So far I've made 4 and 1/2 60" garter-stitch shawls from Homespun and have had no trouble with it (except for unraveling fringes. My thanks to the knitter in this thread who suggested knotting each fringe. I will do that as the shawls I've made are for this year's Christmas presents and there is still time.) I learned an unusual and probably inefficient style of knitting that may have made the difference. First off, I have to use 14" needles. I prop up my right hand needle against my lower abdomen, which leaves my right hand free to manipulate the yarn in a loose way. And my knit stitches are also loose--I have to knit with smaller needles than called for to get the right gauge on projects when gauge is important. I can knit quite fast this way, and the Homespun yarn handles very nicely. Someday I'll learn to hold the needles properly (I hope), because my way doesn't work with circular needles, alas.


----------



## MaryLouise Gossum (Sep 1, 2014)

I belong to a church prayer shawl group and use nothing but Homespun. Love it!


----------



## tat'sgran (Dec 13, 2011)

Personally have used this product for throws and did not find it so troublesome.. however like others have stated, it is hard to frog so be sure to knit carefully..xo


----------



## carmenl (Jan 30, 2011)

I agree with oddbodkin. As to the fringe problem, either don't use it or use a different type yarn in a color that blends. I think fringe gets in the way anyway.


----------



## grammyv (Feb 11, 2011)

I've used Homespun for years: 2 doz. + Prayer shawls, two afghans, and a couple of lap robes. I like it!
I find it interesting that there are such diverse opinions. I personally hope that Lion never changes/discontinues Homespun.
I am curious if it makes a difference as to whether people "pull from the center of the skein" or "unwind from the outside". Does that make a difference in how the yarn works for them?

Just askin', . . . .
Keep calm and keep knitting.

P.S. I thought the business reply was polite and to the point. Customer service is a HARD JOB!


----------



## immunurse (May 2, 2011)

Dear farmkiti,

Thanks for going to the trouble of writing to Lion Brand and sharing your correspondence.
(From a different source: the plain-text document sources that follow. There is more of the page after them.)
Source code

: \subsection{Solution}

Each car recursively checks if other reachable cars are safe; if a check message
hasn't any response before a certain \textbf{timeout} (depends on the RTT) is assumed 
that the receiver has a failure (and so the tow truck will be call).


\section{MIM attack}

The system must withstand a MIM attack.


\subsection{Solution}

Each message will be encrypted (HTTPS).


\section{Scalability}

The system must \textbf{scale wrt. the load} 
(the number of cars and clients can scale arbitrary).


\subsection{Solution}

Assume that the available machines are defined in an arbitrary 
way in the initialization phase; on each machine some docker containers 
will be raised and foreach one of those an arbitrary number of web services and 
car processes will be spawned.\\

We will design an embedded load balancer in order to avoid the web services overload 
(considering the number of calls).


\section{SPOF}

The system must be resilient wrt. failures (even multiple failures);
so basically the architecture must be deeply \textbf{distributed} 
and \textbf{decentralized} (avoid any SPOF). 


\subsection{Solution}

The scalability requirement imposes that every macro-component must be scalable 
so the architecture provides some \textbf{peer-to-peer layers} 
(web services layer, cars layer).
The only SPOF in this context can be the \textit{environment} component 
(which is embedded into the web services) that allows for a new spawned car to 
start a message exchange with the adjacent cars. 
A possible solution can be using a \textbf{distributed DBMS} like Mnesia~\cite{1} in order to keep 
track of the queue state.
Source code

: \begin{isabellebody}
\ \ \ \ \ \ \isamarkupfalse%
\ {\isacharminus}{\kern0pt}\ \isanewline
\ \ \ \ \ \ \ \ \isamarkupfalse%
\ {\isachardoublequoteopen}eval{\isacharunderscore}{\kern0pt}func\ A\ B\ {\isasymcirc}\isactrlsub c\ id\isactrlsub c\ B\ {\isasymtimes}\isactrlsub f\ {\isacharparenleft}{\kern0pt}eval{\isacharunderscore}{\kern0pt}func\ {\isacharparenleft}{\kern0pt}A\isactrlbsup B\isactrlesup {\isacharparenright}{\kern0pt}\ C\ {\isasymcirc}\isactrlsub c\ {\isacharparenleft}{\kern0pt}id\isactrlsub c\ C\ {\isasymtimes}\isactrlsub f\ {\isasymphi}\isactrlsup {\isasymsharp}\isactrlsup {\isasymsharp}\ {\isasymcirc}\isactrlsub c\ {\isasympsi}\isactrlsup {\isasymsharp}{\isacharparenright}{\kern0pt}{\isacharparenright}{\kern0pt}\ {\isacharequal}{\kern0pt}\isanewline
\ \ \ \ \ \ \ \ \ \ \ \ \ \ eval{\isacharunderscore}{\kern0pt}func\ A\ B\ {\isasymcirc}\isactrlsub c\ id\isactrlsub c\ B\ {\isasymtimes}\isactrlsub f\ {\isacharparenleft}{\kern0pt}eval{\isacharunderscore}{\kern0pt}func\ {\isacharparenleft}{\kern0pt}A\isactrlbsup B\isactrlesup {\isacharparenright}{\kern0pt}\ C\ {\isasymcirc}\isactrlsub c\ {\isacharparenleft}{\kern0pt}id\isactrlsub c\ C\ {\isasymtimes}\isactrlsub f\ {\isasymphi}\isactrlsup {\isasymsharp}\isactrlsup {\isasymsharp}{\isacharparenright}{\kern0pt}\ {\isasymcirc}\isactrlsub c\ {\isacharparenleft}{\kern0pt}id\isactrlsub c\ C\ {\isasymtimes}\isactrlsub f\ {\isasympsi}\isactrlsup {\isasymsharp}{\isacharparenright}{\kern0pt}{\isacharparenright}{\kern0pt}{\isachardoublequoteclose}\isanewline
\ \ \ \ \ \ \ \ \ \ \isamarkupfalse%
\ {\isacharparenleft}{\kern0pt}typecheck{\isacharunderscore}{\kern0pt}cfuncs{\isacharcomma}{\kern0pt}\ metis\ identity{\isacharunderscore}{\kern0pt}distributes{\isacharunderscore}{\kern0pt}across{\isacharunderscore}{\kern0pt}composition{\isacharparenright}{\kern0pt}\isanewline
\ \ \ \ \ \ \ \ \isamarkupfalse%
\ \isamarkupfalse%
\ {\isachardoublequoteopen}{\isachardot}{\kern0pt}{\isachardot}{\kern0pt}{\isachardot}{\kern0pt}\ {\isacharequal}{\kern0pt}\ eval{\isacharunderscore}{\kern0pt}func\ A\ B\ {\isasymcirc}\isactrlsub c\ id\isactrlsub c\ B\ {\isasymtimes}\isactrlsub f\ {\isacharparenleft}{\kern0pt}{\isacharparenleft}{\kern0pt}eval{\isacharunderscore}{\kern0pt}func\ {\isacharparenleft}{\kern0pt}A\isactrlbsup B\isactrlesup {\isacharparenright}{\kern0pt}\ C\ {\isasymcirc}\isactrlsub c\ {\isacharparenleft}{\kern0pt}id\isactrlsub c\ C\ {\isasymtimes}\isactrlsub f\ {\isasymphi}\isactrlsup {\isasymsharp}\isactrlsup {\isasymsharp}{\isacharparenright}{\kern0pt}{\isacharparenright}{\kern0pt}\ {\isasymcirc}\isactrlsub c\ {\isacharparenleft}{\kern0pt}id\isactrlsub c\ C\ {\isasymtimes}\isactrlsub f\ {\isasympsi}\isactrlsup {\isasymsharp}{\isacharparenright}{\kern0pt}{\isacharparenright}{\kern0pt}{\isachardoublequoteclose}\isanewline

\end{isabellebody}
I won't ever use Homespun again b/c, besides using fabric glue on every loose end, I can't figure out how to keep them from poking out. It makes a VERY nice, soft, fluffy fabric, but it isn't worth the hassle, to me.

I find no fault with Lion Brand's response to your letter. This is perfect example of how a free market economy is self-correcting. As long as they can sell enough Homespun to make a fair profit, there's no reason for them to quit making it or change the things that a lot of people do like about it. If or when they can no longer sell enough of it to be worth their while they will stop.


----------



## SallyAnn (Apr 21, 2011)

I'm crocheting an afghan with Homespun and love the way it works up. What's done is nice and soft and will be so snuggly. I'm using a "J" hook.


----------



## sibergirl (May 4, 2011)

When my Mom was in the nursing home, I used to knit her lapghans with 4 strands of Homespun on sz 50 needles. Simple pattern, fast to complete. Never had a problem. However, I don't think I would ever attempt to use it with small needles or a complex pattern.


----------



## astrobooks (Apr 23, 2013)

Homespun yarn has pretty colors anddoes well with simple patterns on larger needles. I've knitted many beginner scarves and crocheted them together to make an apfghan.I
agree, the fringe disintegrates after washing. If I want
to make something 'nicer', I always use wool, alpaca, silk,
cotton, cashemre....not acrylic yarn...it's 'cheap' yarn.


----------



## OddBodkin (Nov 18, 2013)

WeaverBird21 said:


> I prop up my right hand needle against my lower abdomen, which leaves my right hand free to manipulate the yarn in a loose way. And my knit stitches are also loose--I have to knit with smaller needles than called for to get the right gauge on projects when gauge is important. I can knit quite fast this way, and the Homespun yarn handles very nicely. Someday I'll learn to hold the needles properly (I hope), because my way doesn't work with circular needles, alas.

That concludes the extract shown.